═════ Data provided ═════

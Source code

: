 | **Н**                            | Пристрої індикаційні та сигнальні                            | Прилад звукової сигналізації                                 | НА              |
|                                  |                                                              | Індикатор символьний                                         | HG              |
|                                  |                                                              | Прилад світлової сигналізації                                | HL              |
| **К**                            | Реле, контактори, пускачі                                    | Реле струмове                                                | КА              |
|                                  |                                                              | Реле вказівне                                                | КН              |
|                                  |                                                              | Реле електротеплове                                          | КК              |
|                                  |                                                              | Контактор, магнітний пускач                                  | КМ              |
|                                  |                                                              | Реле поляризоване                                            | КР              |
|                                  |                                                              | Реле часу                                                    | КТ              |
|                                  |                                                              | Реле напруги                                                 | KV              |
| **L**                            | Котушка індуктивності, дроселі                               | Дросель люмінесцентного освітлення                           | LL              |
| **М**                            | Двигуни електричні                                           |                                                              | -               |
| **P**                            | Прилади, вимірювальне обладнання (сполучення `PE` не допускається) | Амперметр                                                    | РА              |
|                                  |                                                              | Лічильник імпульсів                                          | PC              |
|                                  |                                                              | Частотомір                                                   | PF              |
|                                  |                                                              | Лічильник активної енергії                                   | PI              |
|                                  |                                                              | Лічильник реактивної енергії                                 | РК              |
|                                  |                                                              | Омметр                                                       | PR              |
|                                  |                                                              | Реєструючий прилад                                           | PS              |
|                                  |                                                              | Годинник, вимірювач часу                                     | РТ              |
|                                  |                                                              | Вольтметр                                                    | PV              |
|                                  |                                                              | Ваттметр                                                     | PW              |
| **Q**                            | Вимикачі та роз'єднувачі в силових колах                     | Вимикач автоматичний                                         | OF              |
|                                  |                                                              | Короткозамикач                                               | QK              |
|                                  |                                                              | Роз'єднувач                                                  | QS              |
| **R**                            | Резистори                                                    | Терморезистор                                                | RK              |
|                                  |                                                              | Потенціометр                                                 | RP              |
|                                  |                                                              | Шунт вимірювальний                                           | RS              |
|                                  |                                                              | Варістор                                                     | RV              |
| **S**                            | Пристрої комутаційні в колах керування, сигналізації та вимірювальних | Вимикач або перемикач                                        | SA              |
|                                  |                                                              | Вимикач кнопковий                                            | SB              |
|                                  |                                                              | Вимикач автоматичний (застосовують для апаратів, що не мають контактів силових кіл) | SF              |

═════

# Exercise instructions
Look through the records and copy every line that has the word "силових".

# Task output
| **Q**                            | Вимикачі та роз'єднувачі в силових колах                     | Вимикач автоматичний                                         | OF              |
|                                  |                                                              | Вимикач автоматичний (застосовують для апаратів, що не мають контактів силових кіл) | SF              |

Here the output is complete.